Saturday, February 14, 2009

The Incomparable Levon Helm as Mr. Rate

Mark Wahlberg has the title role in the sniper thriller, Shooter. He gets to be the hero, and as Bobby Lee Swagger, he has most of the zingiest lines.

Until, that is, his character -- a sniper framed in an assassination attempt -- shows up to collect some wisdom from an old man of the mountains, a Tennessee assassination expert. He's played to Southern-fried perfection by Levon Helm. And Helm flat out steals his scene.

Bob Lee Swagger: Suppose I was looking for man who could make a 2,200 yard cold bore shot. Who's alive that could do that?
Mr. Rate: Seems I heard about a shot like that being made not too long ago. Said the guy's name was Bob Lee Swagger. Never met the man, so I wouldn't know.
Bob Lee Swagger: Yeah, they said that alright.
Mr. Rate: They also said that artificial sweeteners were safe, WMDs were in Iraq and Anna Nicole married for love.

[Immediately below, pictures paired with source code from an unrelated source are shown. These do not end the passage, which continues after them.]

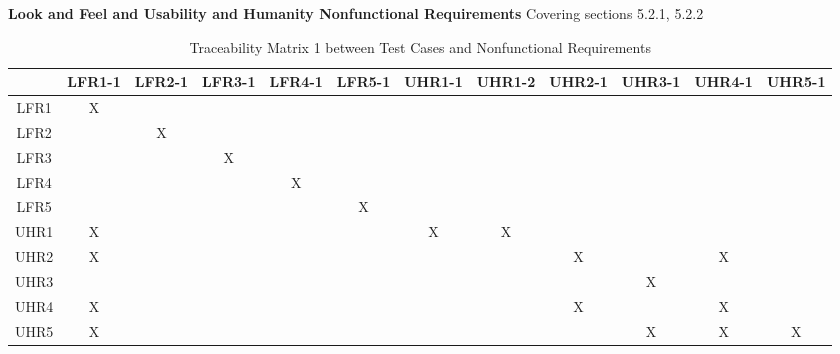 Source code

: \documentclass[12pt, titlepage]{article}
\begin{document}
\noindent \textbf{Look and Feel and Usability and Humanity Nonfunctional Requirements}
Covering sections 5.2.1, 5.2.2
\begin{table}[H]
    \tiny
    \centering
    \begin{tabular}{|c|c|c|c|c|c|c|c|c|c|c|c|}
        \hline
        &    LFR1-1&LFR2-1&LFR3-1&LFR4-1&LFR5-1&UHR1-1&UHR1-2&UHR2-1&UHR3-1&UHR4-1&UHR5-1\\ \hline
        LFR1&     X&      &      &      &      &      &      &      &      &      &      \\ \hline
        LFR2&      &     X&      &      &      &      &      &      &      &      &      \\ \hline
        LFR3&      &      &     X&      &      &      &      &      &      &      &      \\ \hline
        LFR4&      &      &      &     X&      &      &      &      &      &      &      \\ \hline
        LFR5&      &      &      &      &     X&      &      &      &      &      &      \\ \hline
        UHR1&     X&      &      &      &      &     X&     X&      &      &      &      \\ \hline
        UHR2&     X&      &      &      &      &      &      &     X&      &     X&      \\ \hline
        UHR3&      &      &      &      &      &      &      &      &     X&      &      \\ \hline
        UHR4&     X&      &      &      &      &      &      &     X&      &     X&      \\ \hline
        UHR5&     X&      &      &      &      &      &      &      &     X&     X&     X\\ \hline
    \end{tabular}
    \caption{Traceability Matrix 1 between Test Cases and Nonfunctional Requirements}
\end{table}
\end{document}
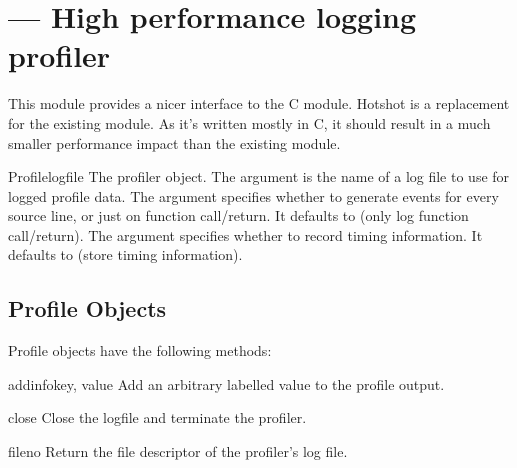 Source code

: \section{ ---
         High performance logging profiler}




This module provides a nicer interface to the  C module.
Hotshot is a replacement for the existing  module. As it's
written mostly in C, it should result in a much smaller performance impact
than the existing  module.

\begin{classdesc}{Profile}{logfile}
The profiler object. The argument  is the name of a log
file to use for logged profile data. The argument 
specifies whether to generate events for every source line, or just on
function call/return. It defaults to  (only log function
call/return). The argument  specifies whether to
record timing information. It defaults to  (store timing
information).
\end{classdesc}


\subsection{Profile Objects \label{hotshot-objects}}

Profile objects have the following methods:

\begin{methoddesc}{addinfo}{key, value}
Add an arbitrary labelled value to the profile output.
\end{methoddesc}

\begin{methoddesc}{close}{}
Close the logfile and terminate the profiler.
\end{methoddesc}

\begin{methoddesc}{fileno}{}
Return the file descriptor of the profiler's log file.
\end{methoddesc}

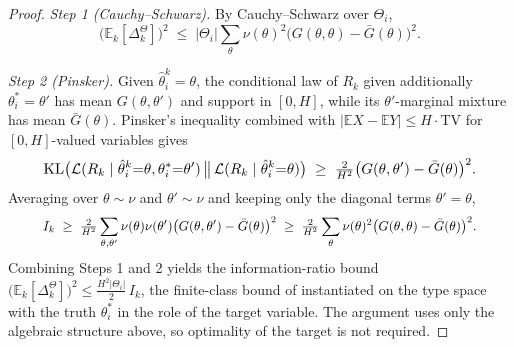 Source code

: \begin{proof}
\emph{Step 1 (Cauchy--Schwarz).} By Cauchy--Schwarz over $\Theta_i$,
\begin{equation*}
\big(\mathbb{E}_k[\Delta_k^\Theta]\big)^2 \;\le\; |\Theta_i| \sum_\theta \nu(\theta)^2 \big(G(\theta,\theta) - \bar G(\theta)\big)^2.
\end{equation*}

\emph{Step 2 (Pinsker).} Given $\hat\theta_i^k = \theta$, the conditional law of $R_k$ given additionally $\theta_i^* = \theta'$ has mean $G(\theta,\theta')$ and support in $[0,H]$, while its $\theta'$-marginal mixture has mean $\bar G(\theta)$. Pinsker's inequality combined with $|\mathbb{E} X - \mathbb{E} Y| \le H\cdot\mathrm{TV}$ for $[0,H]$-valued variables gives
\begin{equation*}\resizebox{0.9\linewidth}{!}{$\displaystyle \mathrm{KL}\big(\mathcal L(R_k \mid \hat\theta_i^k{=}\theta, \theta_i^*{=}\theta') \,\big\|\, \mathcal L(R_k \mid \hat\theta_i^k{=}\theta)\big) \;\ge\; \tfrac{2}{H^2}\big(G(\theta,\theta') - \bar G(\theta)\big)^2. $}\end{equation*}
Averaging over $\theta \sim \nu$ and $\theta' \sim \nu$ and keeping only the diagonal terms $\theta' = \theta$,
\begin{equation*}\resizebox{0.9\linewidth}{!}{$\displaystyle I_k \;\ge\; \tfrac{2}{H^2}\sum_{\theta,\theta'} \nu(\theta)\nu(\theta') \big(G(\theta,\theta') - \bar G(\theta)\big)^2 \;\ge\; \tfrac{2}{H^2} \sum_\theta \nu(\theta)^2 \big(G(\theta,\theta) - \bar G(\theta)\big)^2. $}\end{equation*}
Combining Steps 1 and 2 yields the information-ratio bound $\big(\mathbb{E}_k[\Delta_k^\Theta]\big)^2 \le \tfrac{H^2 |\Theta_i|}{2}\, I_k$, the finite-class bound of \citet{russo2016information} instantiated on the type space with the truth $\theta_i^*$ in the role of the target variable. The argument uses only the algebraic structure above, so optimality of the target is not required.


\end{proof}
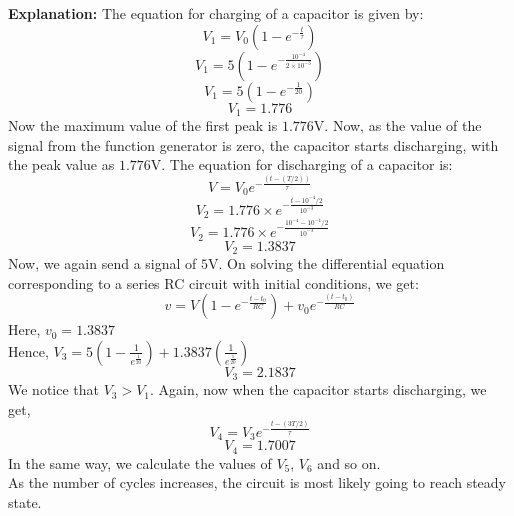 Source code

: \documentclass[a4paper,12pt]{article}
\begin{document}
\textbf{Explanation:}
The equation for charging of a capacitor is given by:
$$V_1=V_0(1-e^{-\frac{t}{\tau}})$$
$$V_1=5(1-e^{-\frac{10^{-4}}{2\times 10^{-3}}})$$
$$V_1=5(1-e^{-\frac{1}{20}})$$
$$V_1=1.776$$
Now the maximum value of the first peak is $1.776$V. 
Now, as the value of the signal from the function generator is zero, the capacitor starts discharging, with the peak value as $1.776$V.
The equation for discharging of a capacitor is:
$$V=V_0e^{-\frac{(t-(T/2))}{\tau}}$$
$$V_2=1.776 \times e^{-\frac{t-10^{-4}/2}{10^{-3}}}$$
$$V_2=1.776 \times e^{-\frac{10^{-4}-10^{-4}/2}{10^{-3}}}$$
$$V_2=1.3837$$
Now, we again send a signal of $5$V.
On solving the differential equation corresponding to a series RC circuit with initial conditions, we get:\\
$$v=V(1-e^{-\frac{t-t_0}{RC}})+v_0e^{-\frac{(t-t_0)}{RC}}$$
Here, $v_0=1.3837$\\
Hence, 
$V_3=5(1-\frac{1}{e^{\frac{1}{20}}})+1.3837(\frac{1}{e^{\frac{1}{20}}})$
$$V_3=2.1837$$
We notice that $V_3 > V_1$.
Again, now when the capacitor starts discharging, we get,
$$V_4=V_3e^{-\frac{t-(3T/2)}{\tau}}$$
$$V_4=1.7007$$
In the same way, we calculate the values of $V_5$, $V_6$ and so on.\\
As the number of cycles increases, the circuit is most likely going to reach steady state.
\end{document}
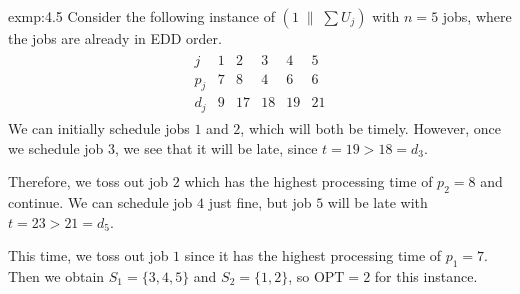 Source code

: \begin{exmp}{exmp:4.5}
    Consider the following instance of $(1 \;\|\; \sum U_j)$ with $n = 5$ jobs, 
    where the jobs are already in EDD order.  
    \begin{align*}
        \begin{array}{c|ccccc}
            j   & 1 & 2  & 3  & 4  & 5 \\ \hline 
            p_j & 7 & 8  & 4  & 6  & 6 \\ 
            d_j & 9 & 17 & 18 & 19 & 21
        \end{array}
    \end{align*}
    We can initially schedule jobs $1$ and $2$, which will both be timely. However, 
    once we schedule job $3$, we see that it will be late, since $t = 19 > 18 = d_3$.
    \begin{center} 
    \end{center}
    \vspace{-0.6cm}
    Therefore, we toss out job $2$ which has the highest processing time of $p_2 = 8$
    and continue. We can schedule job $4$ just fine, but job $5$ will be late with 
    $t = 23 > 21 = d_5$. 
    \begin{center} 
    \end{center}
    \vspace{-0.6cm}
    This time, we toss out job $1$ since it has the highest processing time of $p_1 = 7$. 
    Then we obtain $S_1 = \{3, 4, 5\}$ and $S_2 = \{1, 2\}$, so $\text{OPT} = 2$ for 
    this instance. 
\end{exmp}

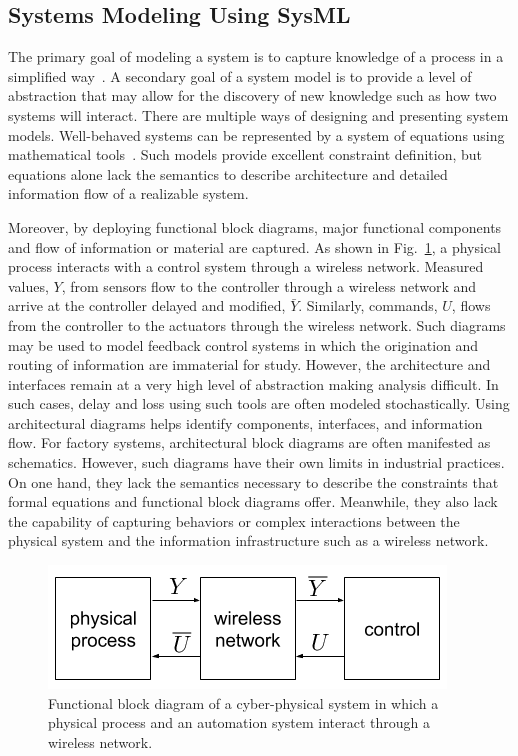 \subsection{Systems Modeling Using SysML} \label{sysml:sec:systemsmodeling}

The primary goal of modeling a system is to capture knowledge of a process in a simplified way~\cite{SysModel2004}. A secondary goal of a system model is to provide a level of abstraction that may allow for the discovery of new knowledge such as how two systems will interact. There are multiple ways of designing and presenting system models. Well-behaved systems can be represented by a system of equations using mathematical tools~\cite{SimModel1999}. Such models provide excellent constraint definition, but equations alone lack the semantics to describe architecture and detailed information flow of a realizable system.

Moreover, by deploying functional block diagrams, major functional components and flow of information or material are captured. As shown in Fig.~\ref{sysml:fig:fbd-system}, a physical process interacts with a control system through a wireless network.  Measured values, $Y$, from sensors flow to the controller through a wireless network and arrive at the controller delayed and modified, $\bar{Y}$. Similarly, commands, $U$, flows from the controller to the actuators through the wireless network. Such diagrams may be used to model feedback control systems in which the origination and routing of information are immaterial for study. However, the architecture and interfaces remain at a very high level of abstraction making analysis difficult. In such cases, delay and loss using such tools are often modeled stochastically. Using architectural diagrams helps identify components, interfaces, and information flow. For factory systems, architectural block diagrams are often manifested as schematics. However, such diagrams have their own limits in industrial practices. On one hand, they lack the semantics necessary to describe the constraints that formal equations and functional block diagrams offer. Meanwhile, they also lack the capability of capturing behaviors or complex interactions between the physical system and the information infrastructure such as a wireless network. 

\begin{figure}
	\centering
	\includegraphics[width=0.65\columnwidth]{./chapter-sysml/diagrams/fbd-system}
	\caption{Functional block diagram of a cyber-physical system in which a physical process and an automation system interact through a wireless network.}
	\label{sysml:fig:fbd-system}
\end{figure}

Mr. Rate: It woulda been a bad job to take though.
Nick Memphis: How come?
Mr. Rate: Whoever took that shot's probably dead now. That's how a conspiracy works. Them boys on the Grassy Knoll they were dead within three hours, buried in the damned desert, unmarked graves out past Terlingua.
Nick Memphis: You know this for a fact?
Mr. Rate: Still got the shovel.

Helm has lent his instant credibility to just a few movies over the years -- Coal Miner's Daughter, The Right Stuff and Feeling Minnesota, among them. Filmmakers seek out his distinct Southerness.

"They sure aren't hiring me for my looks, 'cuz I ain't gettin' any prettier," Helm says with a laugh from his home in Woodstock, N.Y.

He's 68, now. The voice is a post-throat-cancer rasp, a cancer that almost silenced the man who is most famous as a singing drummer with the legendary rock group, The Band, in the 1960s and '70s. But he's singing and acting again, which is good news for music and film fans.

"I don't know what it is about the Old South, and conspiracy buffs, but something about the accent works for the character," Helm says of Mr. Rate in Shooter. He says that as the country has lost its regional accents, performers such as himself grow rarer and rarer.

"It used to be that the accent made it into the music, with Detroit and Memphis and Philadelphia, even, having their own sounds," he says. "It made the country richer, I think."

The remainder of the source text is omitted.